Nothing but the records, repeated exactly, should form the response.

Dataset items:
--
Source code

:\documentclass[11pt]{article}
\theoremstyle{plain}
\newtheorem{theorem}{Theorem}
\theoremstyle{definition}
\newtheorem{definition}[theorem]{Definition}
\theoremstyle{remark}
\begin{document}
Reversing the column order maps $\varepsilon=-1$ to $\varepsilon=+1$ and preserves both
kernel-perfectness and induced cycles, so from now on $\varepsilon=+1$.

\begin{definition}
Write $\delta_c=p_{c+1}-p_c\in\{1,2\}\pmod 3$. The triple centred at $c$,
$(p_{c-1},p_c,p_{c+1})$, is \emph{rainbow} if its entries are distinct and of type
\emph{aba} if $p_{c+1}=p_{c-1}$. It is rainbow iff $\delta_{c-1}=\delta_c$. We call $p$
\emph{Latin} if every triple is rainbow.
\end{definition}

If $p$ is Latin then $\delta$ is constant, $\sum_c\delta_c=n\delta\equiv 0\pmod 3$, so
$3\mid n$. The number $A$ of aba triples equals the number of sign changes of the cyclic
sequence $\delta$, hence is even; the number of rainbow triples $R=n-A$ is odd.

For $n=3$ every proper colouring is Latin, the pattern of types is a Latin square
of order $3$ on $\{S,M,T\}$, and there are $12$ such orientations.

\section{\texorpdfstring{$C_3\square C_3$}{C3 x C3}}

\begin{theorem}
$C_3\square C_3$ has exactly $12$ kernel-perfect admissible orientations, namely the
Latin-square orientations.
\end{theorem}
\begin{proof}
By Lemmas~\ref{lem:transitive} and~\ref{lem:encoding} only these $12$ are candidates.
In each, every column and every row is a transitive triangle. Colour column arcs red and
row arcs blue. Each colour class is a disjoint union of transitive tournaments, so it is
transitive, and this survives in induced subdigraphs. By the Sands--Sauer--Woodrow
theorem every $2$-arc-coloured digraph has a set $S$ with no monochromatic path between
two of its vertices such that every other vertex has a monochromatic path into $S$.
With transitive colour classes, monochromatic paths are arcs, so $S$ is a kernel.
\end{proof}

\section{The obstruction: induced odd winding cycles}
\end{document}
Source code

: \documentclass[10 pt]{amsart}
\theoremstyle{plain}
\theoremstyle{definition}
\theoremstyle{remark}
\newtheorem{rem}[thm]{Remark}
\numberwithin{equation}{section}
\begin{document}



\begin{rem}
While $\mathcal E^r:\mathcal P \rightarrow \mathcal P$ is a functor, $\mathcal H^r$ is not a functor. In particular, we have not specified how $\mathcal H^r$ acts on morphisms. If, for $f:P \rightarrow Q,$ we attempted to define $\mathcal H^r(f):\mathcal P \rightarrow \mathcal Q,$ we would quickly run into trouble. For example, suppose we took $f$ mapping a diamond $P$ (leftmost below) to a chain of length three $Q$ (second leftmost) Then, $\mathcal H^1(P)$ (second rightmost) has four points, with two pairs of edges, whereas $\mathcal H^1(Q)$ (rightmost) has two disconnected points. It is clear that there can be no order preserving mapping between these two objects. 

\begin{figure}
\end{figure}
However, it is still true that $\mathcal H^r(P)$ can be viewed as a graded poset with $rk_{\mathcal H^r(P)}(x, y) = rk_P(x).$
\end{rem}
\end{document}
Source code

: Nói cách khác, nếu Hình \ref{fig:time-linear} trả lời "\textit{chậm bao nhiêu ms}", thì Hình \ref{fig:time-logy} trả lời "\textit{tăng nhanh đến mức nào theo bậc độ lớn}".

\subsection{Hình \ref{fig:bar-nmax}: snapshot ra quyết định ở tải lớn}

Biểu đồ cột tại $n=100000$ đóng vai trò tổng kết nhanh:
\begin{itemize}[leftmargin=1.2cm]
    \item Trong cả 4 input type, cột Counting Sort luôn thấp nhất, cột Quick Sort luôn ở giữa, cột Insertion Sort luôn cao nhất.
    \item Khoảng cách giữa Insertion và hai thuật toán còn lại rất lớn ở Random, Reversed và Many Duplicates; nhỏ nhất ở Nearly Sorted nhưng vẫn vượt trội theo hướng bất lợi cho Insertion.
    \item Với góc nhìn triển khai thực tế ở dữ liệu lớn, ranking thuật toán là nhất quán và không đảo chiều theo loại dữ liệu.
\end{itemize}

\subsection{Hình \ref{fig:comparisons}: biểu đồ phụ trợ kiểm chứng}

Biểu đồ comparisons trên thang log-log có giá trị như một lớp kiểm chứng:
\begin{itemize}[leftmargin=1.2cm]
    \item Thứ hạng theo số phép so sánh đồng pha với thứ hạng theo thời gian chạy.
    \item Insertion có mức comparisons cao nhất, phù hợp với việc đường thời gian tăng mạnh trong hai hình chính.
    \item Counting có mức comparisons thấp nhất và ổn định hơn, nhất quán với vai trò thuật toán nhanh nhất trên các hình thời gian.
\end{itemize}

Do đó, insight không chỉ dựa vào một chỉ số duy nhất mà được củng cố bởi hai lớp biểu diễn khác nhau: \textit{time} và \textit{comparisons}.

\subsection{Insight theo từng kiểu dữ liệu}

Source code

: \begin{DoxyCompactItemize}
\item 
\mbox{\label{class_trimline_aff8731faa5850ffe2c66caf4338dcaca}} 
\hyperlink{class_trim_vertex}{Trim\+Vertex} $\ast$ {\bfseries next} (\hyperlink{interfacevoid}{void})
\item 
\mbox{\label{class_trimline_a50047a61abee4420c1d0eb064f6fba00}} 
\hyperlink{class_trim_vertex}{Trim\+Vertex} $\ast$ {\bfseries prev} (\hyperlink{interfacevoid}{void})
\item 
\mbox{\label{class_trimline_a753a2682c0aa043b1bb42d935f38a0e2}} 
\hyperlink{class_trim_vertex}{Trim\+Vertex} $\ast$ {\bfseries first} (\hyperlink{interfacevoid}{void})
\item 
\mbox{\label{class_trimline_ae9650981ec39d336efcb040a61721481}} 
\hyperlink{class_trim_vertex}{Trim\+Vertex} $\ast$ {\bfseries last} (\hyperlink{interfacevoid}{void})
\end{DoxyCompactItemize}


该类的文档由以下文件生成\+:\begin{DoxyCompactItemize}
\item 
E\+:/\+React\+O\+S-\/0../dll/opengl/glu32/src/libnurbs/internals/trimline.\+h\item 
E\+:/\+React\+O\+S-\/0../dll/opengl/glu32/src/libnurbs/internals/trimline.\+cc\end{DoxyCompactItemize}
--
RESPONSE TO THE TASK:
Source code

:\documentclass[11pt]{article}
\theoremstyle{plain}
\newtheorem{theorem}{Theorem}
\theoremstyle{definition}
\newtheorem{definition}[theorem]{Definition}
\theoremstyle{remark}
\begin{document}
Reversing the column order maps $\varepsilon=-1$ to $\varepsilon=+1$ and preserves both
kernel-perfectness and induced cycles, so from now on $\varepsilon=+1$.

\begin{definition}
Write $\delta_c=p_{c+1}-p_c\in\{1,2\}\pmod 3$. The triple centred at $c$,
$(p_{c-1},p_c,p_{c+1})$, is \emph{rainbow} if its entries are distinct and of type
\emph{aba} if $p_{c+1}=p_{c-1}$. It is rainbow iff $\delta_{c-1}=\delta_c$. We call $p$
\emph{Latin} if every triple is rainbow.
\end{definition}

If $p$ is Latin then $\delta$ is constant, $\sum_c\delta_c=n\delta\equiv 0\pmod 3$, so
$3\mid n$. The number $A$ of aba triples equals the number of sign changes of the cyclic
sequence $\delta$, hence is even; the number of rainbow triples $R=n-A$ is odd.

For $n=3$ every proper colouring is Latin, the pattern of types is a Latin square
of order $3$ on $\{S,M,T\}$, and there are $12$ such orientations.

\section{\texorpdfstring{$C_3\square C_3$}{C3 x C3}}

\begin{theorem}
$C_3\square C_3$ has exactly $12$ kernel-perfect admissible orientations, namely the
Latin-square orientations.
\end{theorem}
\begin{proof}
By Lemmas~\ref{lem:transitive} and~\ref{lem:encoding} only these $12$ are candidates.
In each, every column and every row is a transitive triangle. Colour column arcs red and
row arcs blue. Each colour class is a disjoint union of transitive tournaments, so it is
transitive, and this survives in induced subdigraphs. By the Sands--Sauer--Woodrow
theorem every $2$-arc-coloured digraph has a set $S$ with no monochromatic path between
two of its vertices such that every other vertex has a monochromatic path into $S$.
With transitive colour classes, monochromatic paths are arcs, so $S$ is a kernel.
\end{proof}

\section{The obstruction: induced odd winding cycles}
\end{document}
Source code

: \documentclass[10 pt]{amsart}
\theoremstyle{plain}
\theoremstyle{definition}
\theoremstyle{remark}
\newtheorem{rem}[thm]{Remark}
\numberwithin{equation}{section}
\begin{document}



\begin{rem}
While $\mathcal E^r:\mathcal P \rightarrow \mathcal P$ is a functor, $\mathcal H^r$ is not a functor. In particular, we have not specified how $\mathcal H^r$ acts on morphisms. If, for $f:P \rightarrow Q,$ we attempted to define $\mathcal H^r(f):\mathcal P \rightarrow \mathcal Q,$ we would quickly run into trouble. For example, suppose we took $f$ mapping a diamond $P$ (leftmost below) to a chain of length three $Q$ (second leftmost) Then, $\mathcal H^1(P)$ (second rightmost) has four points, with two pairs of edges, whereas $\mathcal H^1(Q)$ (rightmost) has two disconnected points. It is clear that there can be no order preserving mapping between these two objects. 

\begin{figure}
\end{figure}
However, it is still true that $\mathcal H^r(P)$ can be viewed as a graded poset with $rk_{\mathcal H^r(P)}(x, y) = rk_P(x).$
\end{rem}
\end{document}
Source code

: Nói cách khác, nếu Hình \ref{fig:time-linear} trả lời "\textit{chậm bao nhiêu ms}", thì Hình \ref{fig:time-logy} trả lời "\textit{tăng nhanh đến mức nào theo bậc độ lớn}".

\subsection{Hình \ref{fig:bar-nmax}: snapshot ra quyết định ở tải lớn}

Biểu đồ cột tại $n=100000$ đóng vai trò tổng kết nhanh:
\begin{itemize}[leftmargin=1.2cm]
    \item Trong cả 4 input type, cột Counting Sort luôn thấp nhất, cột Quick Sort luôn ở giữa, cột Insertion Sort luôn cao nhất.
    \item Khoảng cách giữa Insertion và hai thuật toán còn lại rất lớn ở Random, Reversed và Many Duplicates; nhỏ nhất ở Nearly Sorted nhưng vẫn vượt trội theo hướng bất lợi cho Insertion.
    \item Với góc nhìn triển khai thực tế ở dữ liệu lớn, ranking thuật toán là nhất quán và không đảo chiều theo loại dữ liệu.
\end{itemize}

\subsection{Hình \ref{fig:comparisons}: biểu đồ phụ trợ kiểm chứng}

Biểu đồ comparisons trên thang log-log có giá trị như một lớp kiểm chứng:
\begin{itemize}[leftmargin=1.2cm]
    \item Thứ hạng theo số phép so sánh đồng pha với thứ hạng theo thời gian chạy.
    \item Insertion có mức comparisons cao nhất, phù hợp với việc đường thời gian tăng mạnh trong hai hình chính.
    \item Counting có mức comparisons thấp nhất và ổn định hơn, nhất quán với vai trò thuật toán nhanh nhất trên các hình thời gian.
\end{itemize}

Do đó, insight không chỉ dựa vào một chỉ số duy nhất mà được củng cố bởi hai lớp biểu diễn khác nhau: \textit{time} và \textit{comparisons}.

\subsection{Insight theo từng kiểu dữ liệu}

Source code

: \begin{DoxyCompactItemize}
\item 
\mbox{\label{class_trimline_aff8731faa5850ffe2c66caf4338dcaca}} 
\hyperlink{class_trim_vertex}{Trim\+Vertex} $\ast$ {\bfseries next} (\hyperlink{interfacevoid}{void})
\item 
\mbox{\label{class_trimline_a50047a61abee4420c1d0eb064f6fba00}} 
\hyperlink{class_trim_vertex}{Trim\+Vertex} $\ast$ {\bfseries prev} (\hyperlink{interfacevoid}{void})
\item 
\mbox{\label{class_trimline_a753a2682c0aa043b1bb42d935f38a0e2}} 
\hyperlink{class_trim_vertex}{Trim\+Vertex} $\ast$ {\bfseries first} (\hyperlink{interfacevoid}{void})
\item 
\mbox{\label{class_trimline_ae9650981ec39d336efcb040a61721481}} 
\hyperlink{class_trim_vertex}{Trim\+Vertex} $\ast$ {\bfseries last} (\hyperlink{interfacevoid}{void})
\end{DoxyCompactItemize}


该类的文档由以下文件生成\+:\begin{DoxyCompactItemize}
\item 
E\+:/\+React\+O\+S-\/0../dll/opengl/glu32/src/libnurbs/internals/trimline.\+h\item 
E\+:/\+React\+O\+S-\/0../dll/opengl/glu32/src/libnurbs/internals/trimline.\+cc\end{DoxyCompactItemize}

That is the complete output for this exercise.